Those who believe in a wrathful god will find a simple explanation for the ferocious storms that have battered Britain these last 48 hours; indeed, Delia Smith's use of frozen mashed potato, in the first programme of her new series, Delia, might also have propelled the ravens from the Tower of London. The world suddenly seems upside-down.
Delia, I should add, occupies a firm place both on my bookshelf and in my heart. When I assume cooking responsibilities in our house, her Complete Cookery Course, a tome as well thumbed as Dr Billy Graham's bible, is still my first port of call. But now I feel as Dr Graham might if presented with conclusive evidence that there was no virgin birth. Not only frozen mash, but also tinned mince and ready-made cheese sauce! Why, why, why, Delia?
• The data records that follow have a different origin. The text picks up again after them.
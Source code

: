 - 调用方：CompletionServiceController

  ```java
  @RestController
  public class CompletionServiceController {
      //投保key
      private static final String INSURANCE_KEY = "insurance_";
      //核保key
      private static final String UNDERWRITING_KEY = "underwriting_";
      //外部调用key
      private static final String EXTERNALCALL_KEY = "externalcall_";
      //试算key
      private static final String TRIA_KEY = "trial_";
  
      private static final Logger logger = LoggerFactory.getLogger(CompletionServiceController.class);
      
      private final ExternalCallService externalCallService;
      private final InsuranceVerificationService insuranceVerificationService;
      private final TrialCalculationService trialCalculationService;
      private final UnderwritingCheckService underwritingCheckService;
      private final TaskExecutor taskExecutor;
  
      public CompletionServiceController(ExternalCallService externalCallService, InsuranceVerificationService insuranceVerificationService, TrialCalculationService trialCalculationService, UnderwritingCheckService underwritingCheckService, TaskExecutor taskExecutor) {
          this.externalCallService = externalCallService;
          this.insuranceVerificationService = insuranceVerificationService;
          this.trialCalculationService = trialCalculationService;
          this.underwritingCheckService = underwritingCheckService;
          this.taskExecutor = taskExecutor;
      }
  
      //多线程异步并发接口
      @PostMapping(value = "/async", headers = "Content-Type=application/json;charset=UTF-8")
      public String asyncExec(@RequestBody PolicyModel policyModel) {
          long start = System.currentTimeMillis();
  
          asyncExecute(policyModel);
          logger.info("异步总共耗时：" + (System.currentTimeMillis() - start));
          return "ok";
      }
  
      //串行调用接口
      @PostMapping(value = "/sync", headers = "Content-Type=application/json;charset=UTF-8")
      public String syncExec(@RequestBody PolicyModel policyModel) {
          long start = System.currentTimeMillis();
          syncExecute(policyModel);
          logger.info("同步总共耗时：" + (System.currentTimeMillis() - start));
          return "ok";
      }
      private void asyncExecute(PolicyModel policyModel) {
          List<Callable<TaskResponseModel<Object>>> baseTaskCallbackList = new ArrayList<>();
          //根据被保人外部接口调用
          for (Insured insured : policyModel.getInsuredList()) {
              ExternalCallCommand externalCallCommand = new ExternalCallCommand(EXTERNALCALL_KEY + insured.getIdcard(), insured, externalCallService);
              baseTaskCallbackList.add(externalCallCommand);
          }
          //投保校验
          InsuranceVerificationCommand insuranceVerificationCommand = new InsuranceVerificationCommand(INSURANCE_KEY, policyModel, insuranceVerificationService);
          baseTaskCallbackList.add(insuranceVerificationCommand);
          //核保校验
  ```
The series accompanies her new book, Delia's How to Cheat at Cooking, and is ostensibly for those who don't have the time to peel, chop or grate. Fair enough. Nigella Lawson, in the widely lampooned but functional Nigella Express, addressed a similar predicament. But by going the extra yard to the tinned-mince counter, Delia risks alienating her loyal constituency.
Maybe it all started with her famous "Let's be 'avin' you!" address to the crowd at Carrow Road, when, if not a little squiffy then certainly a little over-excited, she lapsed into estuary English to exhort the fans of her beloved Norwich City FC to get behind the team. This showed a side to her that was at odds with the prim schoolmarm of popular perception, and she obviously enjoyed the effect, because the clip was shown again last night. So could it be that she has now decided to go the whole hog, and similarly challenge our perception of her as a reliable, discerning cook? Because what she is doing with this series is akin to walking on to the pitch at Carrow Road and exhorting the fans to switch their support to Ipswich Town. Or to find a more culinary metaphor, she is mixing messages with a turbocharged Kenwood Chef. For years, she has encouraged us to reject what she is now preaching as gospel.
Besides, her justification for cheating doesn't stand up. If time is so much of the essence, then why even bother to make a shepherd's pie with tinned mince and frozen mash? Why not simply buy a ready meal and stick it in the microwave, or is she saving that idea for the next series? At any rate, supermarket executives must already be turning cartwheels at the prospect of Delia-enhanced profits, waiting for bags of salad leaves and pre-diced veg, which anyone with the slightest awareness of kitchen economy knows to be among the least cost-effective of foodstuffs, to start walking off the shelves simply because she has endorsed them.
Clearly, she is aware that she is presenting a controversial message, because the food writer Nigel Slater was ushered on to lend his support. He's a polite fellow, and plainly didn't want to upset his hostess, but it seemed to me that his support was on the under-cooked side of equivocal. The only person I know who might properly explain Delia's mission is my friend Rosie, who used to be a fashion writer on Vogue. When I questioned some of the more absurd Vivienne Westwood creations, she explained to me that the likes of Westwood don't expect women to walk down the street with one breast showing and wearing a purple top hat; fashion works by some of these more outré ideas filtering down in a more diluted way. Maybe that's Delia's scheme.
Whatever, having gorged myself on Delia I am left with little room to praise White Girl, a grim yet ultimately hopeful drama about an 11-year-old girl from Bradford who, saddled with an alcoholic mother and an abusive step-father, found solace in Allah. Wonderfully written by Abi Morgan – "Allah 'ad 99 names, were 'e fiddling 'is benefit too?" – and marvellously acted, especially by Holly Kenny as young Leah, it was more effective than any documentary at showing why someone without much of a life might embrace whatever religion happens to be available, which in the terraced streets of West Yorkshire tends to be Islam. Some of the previews dismissed White Girl as unconvincing: to me it seemed all too plausible.
The same cannot be said, alas, of ITV's daft new serial The Fixer, starring Andrew Buchan as John Mercer, an enigmatic killer who is sprung from jail by an enigmatic cop so that he can become a state-sanctioned assassin. Unfortunately, Buchan's way of playing enigmatic was to wear only one expression throughout, a look of slightly puzzled consternation, which in fairness was reproduced on our sofa. We couldn't understand why the enigmatic cop had paired Mercer with an accident-prone small-time crook called Calum (Jody Latham). Why team the Jackal with one half of the Chuckle Brothers? Like much of last night's telly, it made no sense.